Dogs naturally love to pull. Almost everyone who has taught a puppy to walk on the lead knows it. Dogs love to exercise and need to exercise. We can’t go as fast as them without help, so all these sports help bring us up to the dogs’ speed. These are great sports to bond with your dog or dogs. When my older dogs have passed it truly has been a heart breaker as we have spent many hours linked by a line, making decisions together as we were having fun in the great outdoors. The bond is indescribable. Thank goodness I have always had more than one dog, to help through the hard time.
How do I do these things with my dog or dogs?
Safety first; make sure when you are first trying things out with your dogs you are in a safe environment away from cars and other dog teams or loose dogs. Check with your vet that your dogs do not have a problem that could be made worse by becoming an athlete. Be aware they may always be squirrels and your dogs may suddenly need to poop! Wear a helmet and other protective clothing until you figure out how you and your dogs will handle the sport together. Make sure you don’t do these activities when it is too hot. Dogs can overheat just like people and hot pavement can burn pads. I prefer whenever possible not to run my dogs on pavement, or only go on pavement for a short time. Dogs that pull need to be well hydrated. Dogs should not pull after eating a lot. It is better to give some water with a small bit of meat or nutritional supplement in a few hours before a run. Start by going short distances to see how athletic your dogs are, and increase the distances as you see them improving.

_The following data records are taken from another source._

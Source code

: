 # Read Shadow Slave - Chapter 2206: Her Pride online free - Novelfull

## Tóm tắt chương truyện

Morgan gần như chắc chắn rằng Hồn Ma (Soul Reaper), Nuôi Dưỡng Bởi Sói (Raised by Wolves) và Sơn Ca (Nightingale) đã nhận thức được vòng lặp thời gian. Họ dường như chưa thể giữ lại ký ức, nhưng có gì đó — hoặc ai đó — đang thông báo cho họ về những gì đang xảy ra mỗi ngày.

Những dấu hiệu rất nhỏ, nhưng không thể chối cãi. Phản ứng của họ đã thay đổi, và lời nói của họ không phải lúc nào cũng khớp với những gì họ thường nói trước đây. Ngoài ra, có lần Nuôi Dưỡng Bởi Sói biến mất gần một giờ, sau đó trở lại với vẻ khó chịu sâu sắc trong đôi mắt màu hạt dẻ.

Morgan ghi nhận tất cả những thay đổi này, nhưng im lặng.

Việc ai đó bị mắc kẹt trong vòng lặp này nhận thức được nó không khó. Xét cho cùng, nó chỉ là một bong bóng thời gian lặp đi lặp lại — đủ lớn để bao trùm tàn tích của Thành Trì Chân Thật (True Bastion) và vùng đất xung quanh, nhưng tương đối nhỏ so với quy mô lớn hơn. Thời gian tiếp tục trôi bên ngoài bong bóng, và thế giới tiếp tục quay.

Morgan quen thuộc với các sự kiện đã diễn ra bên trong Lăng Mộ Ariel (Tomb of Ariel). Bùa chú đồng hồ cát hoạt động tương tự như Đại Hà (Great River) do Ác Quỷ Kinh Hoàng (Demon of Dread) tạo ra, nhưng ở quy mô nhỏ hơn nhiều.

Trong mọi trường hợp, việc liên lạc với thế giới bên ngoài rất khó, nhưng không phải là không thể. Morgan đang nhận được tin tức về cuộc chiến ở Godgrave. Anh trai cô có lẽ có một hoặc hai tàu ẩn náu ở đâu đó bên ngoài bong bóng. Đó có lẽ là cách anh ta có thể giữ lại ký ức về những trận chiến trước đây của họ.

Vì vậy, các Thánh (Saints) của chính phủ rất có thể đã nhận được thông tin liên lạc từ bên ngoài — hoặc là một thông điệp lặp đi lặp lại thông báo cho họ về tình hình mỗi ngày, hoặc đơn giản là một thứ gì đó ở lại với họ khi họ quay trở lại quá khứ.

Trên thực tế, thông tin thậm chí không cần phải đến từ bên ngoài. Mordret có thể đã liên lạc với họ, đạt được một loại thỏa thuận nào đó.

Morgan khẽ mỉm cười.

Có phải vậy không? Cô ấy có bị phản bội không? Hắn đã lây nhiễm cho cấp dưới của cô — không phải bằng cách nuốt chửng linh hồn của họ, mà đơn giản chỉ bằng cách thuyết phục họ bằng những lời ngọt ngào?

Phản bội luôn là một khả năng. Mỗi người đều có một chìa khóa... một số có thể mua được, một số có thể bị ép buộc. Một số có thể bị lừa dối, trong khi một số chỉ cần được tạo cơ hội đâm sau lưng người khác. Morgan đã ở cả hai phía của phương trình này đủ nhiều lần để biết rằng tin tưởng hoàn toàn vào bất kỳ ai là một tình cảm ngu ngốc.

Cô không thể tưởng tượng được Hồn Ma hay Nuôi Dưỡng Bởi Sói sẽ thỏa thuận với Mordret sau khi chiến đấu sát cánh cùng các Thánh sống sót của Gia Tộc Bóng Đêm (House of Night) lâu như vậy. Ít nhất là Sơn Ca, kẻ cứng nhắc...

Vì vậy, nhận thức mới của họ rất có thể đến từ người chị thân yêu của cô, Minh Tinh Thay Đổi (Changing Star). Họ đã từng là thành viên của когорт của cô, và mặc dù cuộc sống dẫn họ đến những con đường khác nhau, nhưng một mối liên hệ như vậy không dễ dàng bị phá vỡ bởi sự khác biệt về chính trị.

Teach your dogs some commands for left and right. Most mushers us “gee” for “right” and “haw” for “left”. It is really helpful to have a dog that already knows commands to help teach dogs that do not, providing the dogs get along well. However you can even teach dogs out walking on a twisty trail or with pylons/or other objects like pylons, especially if you have taught them other words. Walk with them and say the commands as you turn. Then try them out in front and see if they are catching on. If your dog won’t lead out you can still enjoy the sports recreationally with them at your side, and they will enjoy going faster than a walk.
For a cart, biking and scootering it is good, if your dogs lead out, to make sure you have something around your line to keep it from getting tangled in your wheel (I use a piece of plastic tube and a zip tie to keep it in place). All lines should have some bungee in them, whether you are skiing, biking, scootering, carting, canicrossing (running with your dog), sledding or kayaking. This makes the ride safer for you and your dog if there are problems. Check out the links in the links/contact section for people who sell lines and dog/people harnesses. While some people like to wear a harness while biking, pros attach the line to the bike. Having tried both ways I have found the pro way to be much safer. For tips on what the pros use for equipment check out the IFSS race rules in the following link: http://www.sleddogsport.net/regulations/race-rules/ . Also check out our Facebook page, “Fun things to do with your dogs” album for a little more about some of the photos above.
Think about joining the OFSS to find other people who do the sport you want to try. Email us at firstname.lastname@example.org and we will see if we can tell you of someone in the club that lives in your area that may be able to mentor you.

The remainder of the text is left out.